Constructing a Digital Disease Exhibit
In my last residency update, I discussed two major goals:
- Reconstructing the spread of a historically important disease (the Plague!), and
- Creating a digital exhibit combining interactive visuals with narrative text.
I’m pleased to say that I have a working demo of the Plague Exhibit which is hosted through the NextStrain community page. However, I worry that the deployed exhibit will be quite fragile for now as I continue testing and development. I’d like to use this blog post to contextualize the process and findings a little bit more.
The data used in this demo are 151 samples of the plague bacterium Yersinia pestis which were submitted for genome sequencing and made publicly accessible through the National Centre for Biotechnology Information. There are many more samples publicly available, I simply selected those with the best available metadata to construct my demo exhibit.
The computational methods used for this demo are part of my Plague GitHub Repository, which are still highly experimental in nature. I’ve been working on this analytical pipeline since 2017! However, the methods changed dramatically in 2019-2020 in part because of the research response to COVID-19 which emphasized the collaborative sharing of knowledge in real-time.
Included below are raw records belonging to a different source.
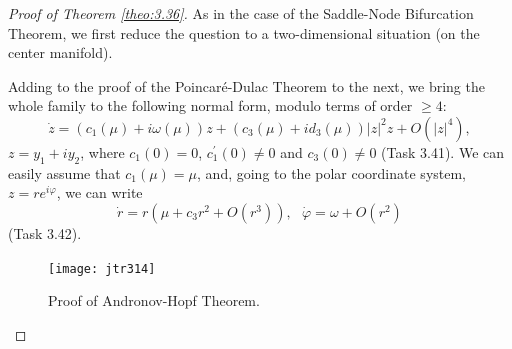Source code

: \begin{proof}[Proof of Theorem \ref{theo:3.36}]
	As in the case of the Saddle-Node Bifurcation Theorem, we first reduce the question to a two-dimensional situation (on the center manifold).
	
	Adding to the proof of the Poincaré-Dulac Theorem to the next, we bring the whole family to the following normal form, modulo terms of order $\geq 4$:
	\begin{equation}
	\label{3.11}
	\dot{z}=\left( c_{1}(\mu )+i\omega (\mu )\right) z+(c_{3}(\mu )+id_{3}(\mu
	))\left\vert z\right\vert ^{2}z+O(\left\vert z\right\vert ^{4}),
	\end{equation}
	$z=y_{1}+iy_{2}$, where $c_{1}(0)=0$, $c_{1}^{\prime }(0)\not=0$ and $%
	c_{3}(0)\not=0$ (Task 3.41). We can easily assume that $c_{1}(\mu )=\mu $, and, going to the polar coordinate system, $z=re^{i\varphi }$, we can write
	\begin{equation}
	\label{3.12}
	\dot{r}=r\left( \mu +c_{3}r^{2}+O(r^{3})\right) ,\text{ \ \ }\dot{\varphi}%
	=\omega +O(r^{2})
	\end{equation}
	(Task 3.42).
	
	\begin{figure}[!ht]
		\centering
		\texttt{[image: jtr314]}
		\caption{Proof of Andronov-Hopf Theorem.}
		\label{fig:3.14}
	\end{figure}


\end{proof}
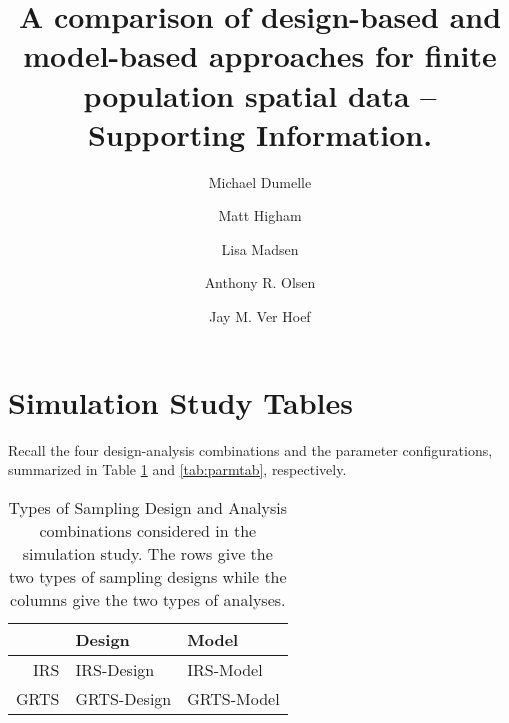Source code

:\documentclass[]{elsarticle} %
\begin{document}
\begin{frontmatter}

  \title{A comparison of design-based and model-based approaches for finite
population spatial data -- Supporting Information.}
    \author[USEPA]{Michael Dumelle}
  
    \author[STLAW]{Matt Higham}
  
    \author[OSU]{Lisa Madsen}
  
    \author[USEPA]{Anthony R. Olsen}
  
    \author[NOAA]{Jay M. Ver Hoef}
  
      \address[USEPA]{United States Environmental Protection Agency, 200 SW 35th St,
Corvallis, Oregon, 97333}
    \address[STLAW]{Saint Lawrence University Department of Mathematics, Computer Science,
and Statistics, 23 Romoda Drive, Canton, New York, 13617}
    \address[OSU]{Oregon State University Department of Statistics, 239 Weniger Hall,
Corvallis, Oregon, 97331}
    \address[NOAA]{Marine Mammal Laboratory, Alaska Fisheries Science Center, National
Oceanic and Atmospheric Administration, Seattle, Washington, 98115}
  
  \begin{abstract}
  
  \end{abstract}
  
 \end{frontmatter}

\hypertarget{sec:simtabs}{%
\section{Simulation Study Tables}\label{sec:simtabs}}

Recall the four design-analysis combinations and the parameter
configurations, summarized in Table \ref{tab:designanalysis} and
\ref{tab:parmtab}, respectively.

\begin{table}[ht]
\centering
\begin{tabular}{r|ll}
  \hline
 & Design & Model \\ 
  \hline
IRS & IRS-Design & IRS-Model \\ 
  GRTS & GRTS-Design & GRTS-Model \\ 
   \hline
\end{tabular}
\caption{\label{tab:designanalysis} Types of Sampling Design and Analysis combinations considered in the simulation study. The rows give the two types of sampling designs while the columns give the two types of analyses.} 
\end{table}
\end{document}
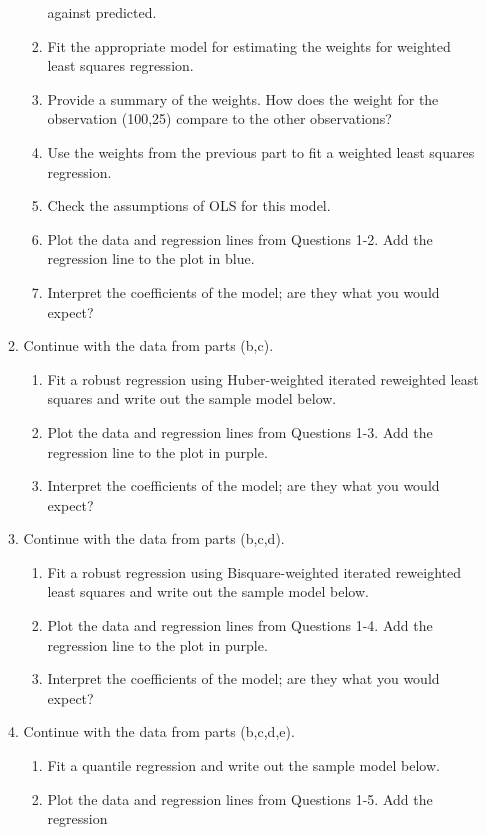 \documentclass{article}
\begin{document}
\begin{enumerate}
\begin{enumerate}
\begin{enumerate}
    against predicted.
    \item Fit the appropriate model for estimating the weights for weighted least 
    squares regression.
    \item Provide a summary of the weights. How does the weight for the observation 
    (100,25) compare to the other observations?
    \item Use the weights from the previous part to fit a weighted least squares 
    regression.
    \item Check the assumptions of OLS for this model.
    \item Plot the data and regression lines from Questions 1-2. Add the regression 
    line to the plot in blue.
    \item Interpret the coefficients of the model; are they what you would expect?
  \end{enumerate}
  \item Continue with the data from parts (b,c).
  \begin{enumerate} 
    \item Fit a robust regression using Huber-weighted iterated reweighted least 
    squares and write out the sample model below.
    \item Plot the data and regression lines from Questions 1-3. Add the regression
    line to the plot in purple.
    \item Interpret the coefficients of the model; are they what you would expect?
  \end{enumerate}
  \item Continue with the data from parts (b,c,d).
  \begin{enumerate}
    \item Fit a robust regression using Bisquare-weighted iterated reweighted 
    least squares and write out the sample model below.
    \item Plot the data and regression lines from Questions 1-4. Add the regression 
    line to the plot in purple.
    \item Interpret the coefficients of the model; are they what you would expect?
  \end{enumerate}
  \item Continue with the data from parts (b,c,d,e).
\begin{enumerate}
    \item Fit a quantile regression and write out the sample model below.
    \item Plot the data and regression lines from Questions 1-5. Add the regression 

\end{enumerate}
\end{enumerate}
\end{enumerate}
\end{document}
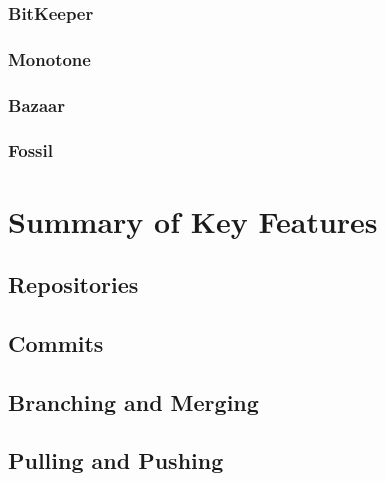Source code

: \subsubsection{BitKeeper}
\newpage
\newpage
\subsubsection{Monotone}
\newpage
\newpage
\subsubsection{Bazaar}
\newpage
\newpage
\subsubsection{Fossil}
\newpage
\newpage
\section{Summary of Key Features}
\subsection{Repositories}
\subsection{Commits}
\newpage
\subsection{Branching and Merging}
\newpage
\subsection{Pulling and Pushing}
\newpage
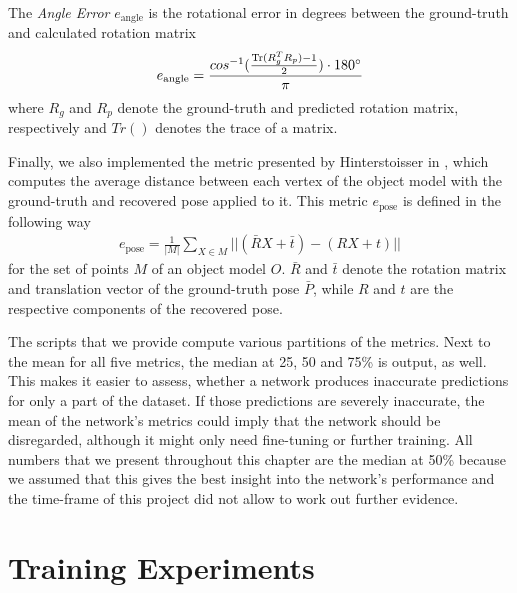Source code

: The \textit{Angle Error} $e_{\text{angle}}$ is the rotational error in degrees between the ground-truth and calculated rotation matrix
\begin{align*}
e_{\text{angle}} = \frac{cos^{-1}(\frac{\operatorname{Tr}(R_g^TR_p) - 1}{2}) \cdot 180\degree}{\pi}
\end{align*}
where $R_g$ and $R_p$ denote the ground-truth and predicted rotation matrix, respectively and $Tr()$ denotes the trace of a matrix.

Finally, we also implemented the metric presented by Hinterstoisser \etal in \cite{hinterstoisser2}, which computes the average distance between each vertex of the object model with the ground-truth and recovered pose applied to it. This metric $e_{\text{pose}}$ is defined in the following way
\begin{align*}
e_{\text{pose}} = \frac{1}{|M|} \sum\limits_{X \in M}||(\bar{R}X + \bar{t}) - (RX + t)||
\end{align*}
for the set of points $M$ of an object model $O$. $\bar{R}$ and $\bar{t}$ denote the rotation matrix and translation vector of the ground-truth pose $\bar{P}$, while $R$ and $t$ are the respective components of the recovered pose.

The scripts that we provide compute various partitions of the metrics. Next to the mean for all five metrics, the median at 25, 50 and 75\% is output, as well. This makes it easier to assess, whether a network produces inaccurate predictions for only a part of the dataset. If those predictions are severely inaccurate, the mean of the network's metrics could imply that the network should be disregarded, although it might only need fine-tuning or further training. All numbers that we present throughout this chapter are the median at 50\% because we assumed that this gives the best insight into the network's performance and the time-frame of this project did not allow to work out further evidence.

\section{Training Experiments}

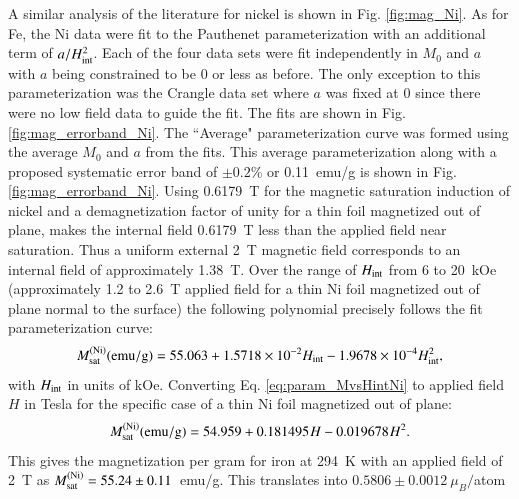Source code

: \documentclass[preprint,12pt]{elsarticle}
\begin{document}
A similar analysis of the literature for nickel is shown in Fig. \ref{fig:mag_Ni}. As for Fe, the Ni data were fit to the Pauthenet parameterization with an additional term of $a/H_{\rm int}^2$. Each of the four data sets were fit independently in $M_0$ and $a$ with $a$ being constrained to be 0 or less as before. The only exception to this parameterization was the Crangle data set where $a$ was fixed at 0 since there were no low field data to guide the fit. The fits are shown in Fig. \ref{fig:mag_errorband_Ni}. The ``Average" parameterization curve was formed using the average $M_0$ and $a$ from the fits. This average parameterization along with a proposed systematic error band of $\pm0.2$\% or 0.11~emu/g is shown in Fig.\ref{fig:mag_errorband_Ni}.  Using 0.6179~T for the magnetic saturation induction of nickel and a demagnetization factor of unity for a thin foil magnetized out of plane, makes the internal field 0.6179~T less than the applied field near saturation. Thus a uniform external 2~T magnetic field corresponds to an internal field of approximately 1.38~T. Over the range of $H_{\rm int}$ from 6 to 20~kOe (approximately 1.2 to 2.6~T applied field for a thin Ni foil magnetized out of plane normal to the surface) the following polynomial precisely follows the fit parameterization curve: 
\begin{equation}
M_{\rm sat}^{\rm (Ni)}({\rm emu/g})=55.063+1.5718\times 10^{-2}H_{\rm int}-1.9678\times 10^{-4}H_{\rm int}^2,
\label{eq:param_MvsHintNi}
\end{equation}
with $H_{\rm int}$ in units of kOe. Converting Eq. \ref{eq:param_MvsHintNi} to applied field $H$ in Tesla for the specific case of a thin Ni foil magnetized out of plane:
\begin{equation}
M_{\rm sat}^{\rm (Ni)}({\rm emu/g})=54.959+0.181495\hspace{.06667em}H-0.019678\hspace{.06667em}H^2.
\end{equation}
This gives the magnetization per gram for iron at 294~K with an applied field of 2~T as $M_{\rm sat}^{\rm (Ni)}=55.24\pm0.11$~emu/g. This translates into $0.5806\pm0.0012~\mu_B/$atom 
\end{document}
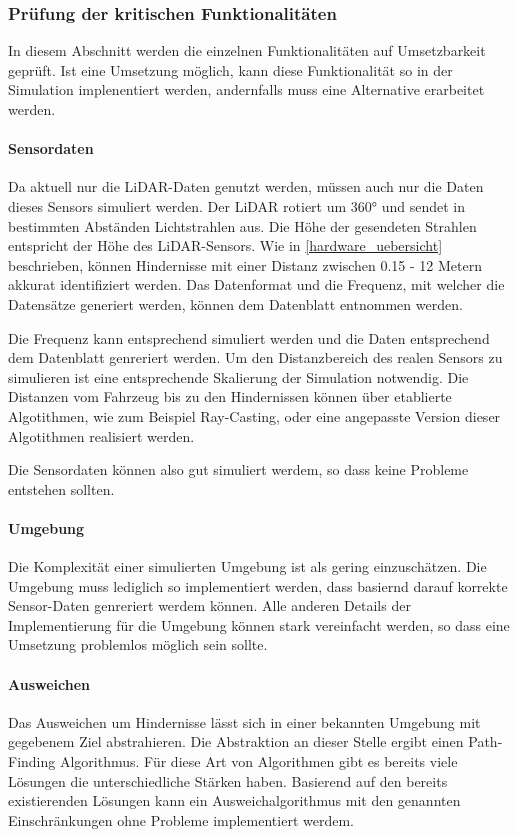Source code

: \subsubsection{Prüfung der kritischen Funktionalitäten}
\label{pr}

In diesem Abschnitt werden die einzelnen Funktionalitäten auf Umsetzbarkeit geprüft. 
Ist eine Umsetzung möglich, kann diese Funktionalität so in der Simulation implenentiert werden, andernfalls muss eine Alternative erarbeitet werden.

\paragraph{Sensordaten}
Da aktuell nur die LiDAR-Daten genutzt werden, müssen auch nur die Daten dieses Sensors simuliert werden.
Der LiDAR rotiert um 360° und sendet in bestimmten Abständen Lichtstrahlen aus. 
Die Höhe der gesendeten Strahlen entspricht der Höhe des LiDAR-Sensors.
Wie in \ref{hardware_uebersicht} beschrieben, können Hindernisse mit einer Distanz zwischen 0.15 - 12 Metern akkurat identifiziert werden. 
Das Datenformat und die Frequenz, mit welcher die Datensätze generiert werden, können dem Datenblatt \cite{Slamtec2020} entnommen werden.

Die Frequenz kann entsprechend simuliert werden und die Daten entsprechend dem Datenblatt genreriert werden. 
Um den Distanzbereich des realen Sensors zu simulieren ist eine entsprechende Skalierung der Simulation notwendig.
Die Distanzen vom Fahrzeug bis zu den Hindernissen können über etablierte Algotithmen, wie zum Beispiel Ray-Casting, 
oder eine angepasste Version dieser Algotithmen realisiert werden.

Die Sensordaten können also gut simuliert werdem, so dass keine Probleme entstehen sollten.

\paragraph{Umgebung}
Die Komplexität einer simulierten Umgebung ist als gering einzuschätzen.
Die Umgebung muss lediglich so implementiert werden, dass basiernd darauf korrekte Sensor-Daten genreriert werdem können.
Alle anderen Details der Implementierung für die Umgebung können stark vereinfacht werden, so dass eine Umsetzung problemlos möglich sein sollte.

\paragraph{Ausweichen}
Das Ausweichen um Hindernisse lässt sich in einer bekannten Umgebung mit gegebenem Ziel abstrahieren. 
Die Abstraktion an dieser Stelle ergibt einen Path-Finding Algorithmus. 
Für diese Art von Algorithmen gibt es bereits viele Lösungen die unterschiedliche Stärken haben.
Basierend auf den bereits existierenden Lösungen kann ein Ausweichalgorithmus mit den genannten Einschränkungen ohne Probleme implementiert werdem. 

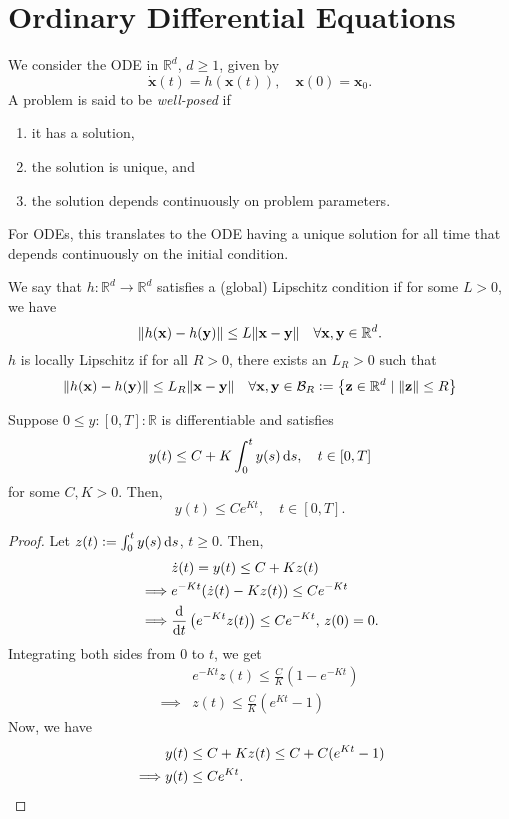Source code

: \section{Ordinary Differential Equations}

We consider the ODE in $\mathbb{R}^d$, $d \geq 1$, given by
\[
    \dot{\mathbf{x}}(t) = h(\mathbf{x}(t)), \quad \mathbf{x}(0) = \mathbf{x}_0.
\]
A problem is said to be \emph{well-posed} if 
\begin{enumerate}
    \item it has a solution, 
    \item the solution is unique, and
    \item the solution depends continuously on problem parameters. 
\end{enumerate}

For ODEs, this translates to the ODE having a unique solution for all time that depends continuously on the initial condition.

\medskip

We say that $h \colon \mathbb{R}^d \to \mathbb{R}^d$ satisfies a (global) Lipschitz condition if for some $L > 0$, we have
\[
    \norm{h(\mathbf{x}) - h(\mathbf{y})} \leq L \norm{\mathbf{x} - \mathbf{y}} \quad \forall \mathbf{x},\mathbf{y} \in \mathbb{R}^d. 
\]
$h$ is locally Lipschitz if for all $R > 0$, there exists an $L_R > 0$ such that
\[
    \norm{h(\mathbf{x}) - h(\mathbf{y})} \leq L_R \norm{\mathbf{x} - \mathbf{y}} \quad \forall \mathbf{x},\mathbf{y} \in \mathcal{B}_R \vcentcolon= \left\{ \mathbf{z} \in \mathbb{R}^d \mid \norm{\mathbf{z}} \leq R  \right\}
\]

\begin{lem}
    Suppose $0 \leq y \colon [0,T] \colon \mathbb{R}$ is differentiable and satisfies
    \[
        y(t) \leq C + K \int_0^t y(s) \, \mathrm{d} s, \quad t \in [0,T]
    \]
    for some $C,K > 0$. Then, 
    \[
        y(t) \leq Ce^{Kt}, \quad t \in [0,T].
    \]
\end{lem}

\begin{proof}
    Let $z(t) \vcentcolon= \int_0^t y(s) \, \mathrm{d} s$, $t \geq 0$. Then, 
    \begin{align*}
        &\dot{z}(t) = y(t) \leq C + Kz(t) \\
        \implies &e^{-Kt}(\dot{z}(t) - Kz(t)) \leq Ce^{-Kt} \\
        \implies & \frac{\mathrm{d}}{\mathrm{d} t} \left( e^{-Kt} z(t) \right) \leq Ce^{-Kt}, \, z(0) = 0.
    \end{align*}
    Integrating both sides from $0$ to $t$, we get
    \begin{align*}
        &e^{-Kt} z(t) \leq \frac{C}{K} (1 - e^{-Kt}) \\
        \implies &z(t) \leq \frac{C}{K} (e^{Kt} - 1)
    \end{align*}
    Now, we have
    \begin{align*}
        &y(t) \leq C + Kz(t) \leq C + C(e^{Kt} - 1) \\
        \implies & y(t) \leq Ce^{Kt}. \qedhere
    \end{align*}
\end{proof}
The purpose of creating this demo exhibit is to perform a spread reconstruction… and then immediately critique it and tear it apart. I’ve found that interactive visuals spark inventive questions which often lead to productive conversations.
The following visual is a spread reconstruction of the plague bacterium Y. pestis across the globe. It’s constructed by examining an evolutionary tree, where the geographic location of plague samples at the tips/leaves are known, and locations in the past are statistically inferred.
This animation is congruent with the hypothesis that plague’s origins are in Asia, possible from Russia, China, Mongolia, etc. However, we see a cardinal sin of geocoding in action, as I’ve simply used the sample’s “Country” metadata field to retrieve latitude and longitude which is now being placed in the centroid of each country. Russia is an incredibly large landmass, and the nuances of sampling location WILL hugely bias the spread reconstruction.
When the animation finishes, compare the locations of the largest bubbles in the figure above to the location of the largest bubbles in the figure below. Why are they so different? Admittedly, my own dataset is a small and biased sample. Increasing my sample size will yield additional samples from Madagascar but frustratingly little more from the DRC, Tanzania, or Uganda, the most heavily affected places today. It is extremely concerning to know areas of high public health importance are so severely underrepresented in narratives constructed from genetic material.
Plague’s Not Picky
Another reason those maps differ is because the plague is not picky, the disease can infect virtually all mammals. In the following evolutionary tree, the bubbles (plague samples) are coloured by the host they were collected from. Frustratingly, no clear patterns of host clusters emerge, the colours appear randomly distributed. I suspect there are far more ecologically meaningful ways to colour/label the hosts including: domestic vs. non-domestic species, reservoir vs. non-reservoir species etc.
The Issue of Time…
While the geographic origins of the spread reconstruction made sense, there are many reasons to be suspicious. Accurately modelling these dynamics requires several criteria to be met. The most important one being the presence of temporal signal or more plainly, a correlation between how much time has passed and how many mutations have occurred.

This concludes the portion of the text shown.